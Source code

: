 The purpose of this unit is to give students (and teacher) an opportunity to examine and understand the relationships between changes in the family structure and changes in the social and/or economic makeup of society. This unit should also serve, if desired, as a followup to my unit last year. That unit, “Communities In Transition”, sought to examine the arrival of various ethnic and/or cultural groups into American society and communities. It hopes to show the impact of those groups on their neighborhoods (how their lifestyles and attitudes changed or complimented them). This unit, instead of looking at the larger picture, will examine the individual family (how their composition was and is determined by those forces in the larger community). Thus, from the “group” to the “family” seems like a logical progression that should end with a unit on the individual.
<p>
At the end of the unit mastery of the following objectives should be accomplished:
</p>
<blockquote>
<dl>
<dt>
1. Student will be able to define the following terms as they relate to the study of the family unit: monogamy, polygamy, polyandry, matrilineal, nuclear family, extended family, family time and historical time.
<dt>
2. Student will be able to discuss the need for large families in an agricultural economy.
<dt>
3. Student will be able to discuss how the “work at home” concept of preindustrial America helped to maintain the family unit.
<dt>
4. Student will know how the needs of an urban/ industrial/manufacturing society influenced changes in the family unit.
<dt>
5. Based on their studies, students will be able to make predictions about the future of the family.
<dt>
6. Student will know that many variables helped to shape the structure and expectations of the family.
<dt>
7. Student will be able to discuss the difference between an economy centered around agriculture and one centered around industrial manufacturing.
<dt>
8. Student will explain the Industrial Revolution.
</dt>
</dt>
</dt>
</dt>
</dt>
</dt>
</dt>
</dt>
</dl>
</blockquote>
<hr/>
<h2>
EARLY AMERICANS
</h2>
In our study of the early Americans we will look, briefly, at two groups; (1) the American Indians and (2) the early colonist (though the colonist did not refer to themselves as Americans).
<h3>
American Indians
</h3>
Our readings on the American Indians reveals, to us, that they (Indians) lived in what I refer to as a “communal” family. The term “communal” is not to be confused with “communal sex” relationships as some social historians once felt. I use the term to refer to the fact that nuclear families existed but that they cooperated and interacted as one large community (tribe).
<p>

###

• _ABOUT THIS EXERCISE_
All entries shown above should be duplicated without a single difference.

• _OUTPUT FOR THIS TASK_
Source code

: The purpose of this unit is to give students (and teacher) an opportunity to examine and understand the relationships between changes in the family structure and changes in the social and/or economic makeup of society. This unit should also serve, if desired, as a followup to my unit last year. That unit, “Communities In Transition”, sought to examine the arrival of various ethnic and/or cultural groups into American society and communities. It hopes to show the impact of those groups on their neighborhoods (how their lifestyles and attitudes changed or complimented them). This unit, instead of looking at the larger picture, will examine the individual family (how their composition was and is determined by those forces in the larger community). Thus, from the “group” to the “family” seems like a logical progression that should end with a unit on the individual.
<p>
At the end of the unit mastery of the following objectives should be accomplished:
</p>
<blockquote>
<dl>
<dt>
1. Student will be able to define the following terms as they relate to the study of the family unit: monogamy, polygamy, polyandry, matrilineal, nuclear family, extended family, family time and historical time.
<dt>
2. Student will be able to discuss the need for large families in an agricultural economy.
<dt>
3. Student will be able to discuss how the “work at home” concept of preindustrial America helped to maintain the family unit.
<dt>
4. Student will know how the needs of an urban/ industrial/manufacturing society influenced changes in the family unit.
<dt>
5. Based on their studies, students will be able to make predictions about the future of the family.
<dt>
6. Student will know that many variables helped to shape the structure and expectations of the family.
<dt>
7. Student will be able to discuss the difference between an economy centered around agriculture and one centered around industrial manufacturing.
<dt>
8. Student will explain the Industrial Revolution.
</dt>
</dt>
</dt>
</dt>
</dt>
</dt>
</dt>
</dt>
</dl>
</blockquote>
<hr/>
<h2>
EARLY AMERICANS
</h2>
In our study of the early Americans we will look, briefly, at two groups; (1) the American Indians and (2) the early colonist (though the colonist did not refer to themselves as Americans).
<h3>
American Indians
</h3>
Our readings on the American Indians reveals, to us, that they (Indians) lived in what I refer to as a “communal” family. The term “communal” is not to be confused with “communal sex” relationships as some social historians once felt. I use the term to refer to the fact that nuclear families existed but that they cooperated and interacted as one large community (tribe).
<p>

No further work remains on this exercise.